How does AND and OR operators work in Bash?

I tried the following command on bash

echo this || echo that && echo other

This gives the output

this
other

I didn't understand that!

My dry run goes this way :

  1. echo this || echo that && echo other implies true || true && true
  2. Since, && has more precedence than ||, the second expression evaluates first
  3. Since, both are true, the || is evaluated which also gives true.
  4. Hence, I conclude the output to be:

that

other

this

Being from a Java background where && has more precedence than ||, I am not able to relate this to bash.

Any inputs would be very helpful!


From man bash

3.2.3 Lists of Commands

A list is a sequence of one or more pipelines separated by one of the operators ‘;’, ‘&’, ‘&&’, or ‘||’, and optionally terminated by one of ‘;’, ‘&’, or a newline.

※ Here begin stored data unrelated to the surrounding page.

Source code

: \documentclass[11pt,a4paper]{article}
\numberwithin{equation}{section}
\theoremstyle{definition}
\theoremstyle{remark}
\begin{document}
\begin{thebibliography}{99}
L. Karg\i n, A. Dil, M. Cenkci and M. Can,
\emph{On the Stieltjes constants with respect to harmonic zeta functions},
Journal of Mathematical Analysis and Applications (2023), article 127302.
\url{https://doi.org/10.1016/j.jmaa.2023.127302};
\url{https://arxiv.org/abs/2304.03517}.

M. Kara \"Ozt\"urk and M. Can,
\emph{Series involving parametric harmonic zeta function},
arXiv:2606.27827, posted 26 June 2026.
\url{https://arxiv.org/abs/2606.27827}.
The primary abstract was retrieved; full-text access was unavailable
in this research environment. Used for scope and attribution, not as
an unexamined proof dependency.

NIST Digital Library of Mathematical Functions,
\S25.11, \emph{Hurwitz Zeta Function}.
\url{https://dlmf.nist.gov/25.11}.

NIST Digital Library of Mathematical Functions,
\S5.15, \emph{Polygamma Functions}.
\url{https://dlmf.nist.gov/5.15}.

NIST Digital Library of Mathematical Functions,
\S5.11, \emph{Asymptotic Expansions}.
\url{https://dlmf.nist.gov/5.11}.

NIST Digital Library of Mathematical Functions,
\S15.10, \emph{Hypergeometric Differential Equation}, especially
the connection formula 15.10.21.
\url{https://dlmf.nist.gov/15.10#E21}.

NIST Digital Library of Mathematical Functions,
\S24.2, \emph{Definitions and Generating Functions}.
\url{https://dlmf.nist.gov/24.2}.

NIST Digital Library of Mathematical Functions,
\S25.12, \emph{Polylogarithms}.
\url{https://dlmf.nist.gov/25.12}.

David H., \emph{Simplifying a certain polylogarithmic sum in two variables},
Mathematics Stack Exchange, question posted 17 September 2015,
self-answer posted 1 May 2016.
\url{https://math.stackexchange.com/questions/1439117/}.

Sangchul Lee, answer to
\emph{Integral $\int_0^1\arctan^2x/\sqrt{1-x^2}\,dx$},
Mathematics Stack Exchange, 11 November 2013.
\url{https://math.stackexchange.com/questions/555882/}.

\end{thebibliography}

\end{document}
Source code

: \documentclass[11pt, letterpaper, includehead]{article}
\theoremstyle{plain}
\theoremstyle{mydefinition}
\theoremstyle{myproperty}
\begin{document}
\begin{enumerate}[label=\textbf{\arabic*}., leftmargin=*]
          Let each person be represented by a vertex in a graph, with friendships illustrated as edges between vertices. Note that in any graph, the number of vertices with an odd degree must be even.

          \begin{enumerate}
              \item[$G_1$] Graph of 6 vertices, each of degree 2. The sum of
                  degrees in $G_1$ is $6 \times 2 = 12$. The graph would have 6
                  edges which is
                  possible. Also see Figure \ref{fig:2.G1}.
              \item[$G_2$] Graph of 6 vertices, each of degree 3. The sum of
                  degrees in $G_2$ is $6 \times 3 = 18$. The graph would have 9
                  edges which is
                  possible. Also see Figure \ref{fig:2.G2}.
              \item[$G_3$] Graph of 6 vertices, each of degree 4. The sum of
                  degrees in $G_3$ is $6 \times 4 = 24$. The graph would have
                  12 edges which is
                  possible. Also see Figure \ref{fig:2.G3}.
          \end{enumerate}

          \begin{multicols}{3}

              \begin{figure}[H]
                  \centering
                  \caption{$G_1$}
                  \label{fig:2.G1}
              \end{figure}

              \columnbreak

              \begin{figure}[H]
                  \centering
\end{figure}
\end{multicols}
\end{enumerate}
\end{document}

Of these list operators, ‘&&’ and ‘||’ have equal precedence, followed by ‘;’ and ‘&’, which have equal precedence.

So, your example

echo this || echo that && echo other

could be read like

(this || that) && other

In bash, && and || have equal precendence and associate to the left. See Section 3.2.3 in the manual for details.

So, your example is parsed as

$ (echo this || echo that) && echo other

And thus only the left-hand side of the or runs, since that succeeds the right-hand side doesn't need to run.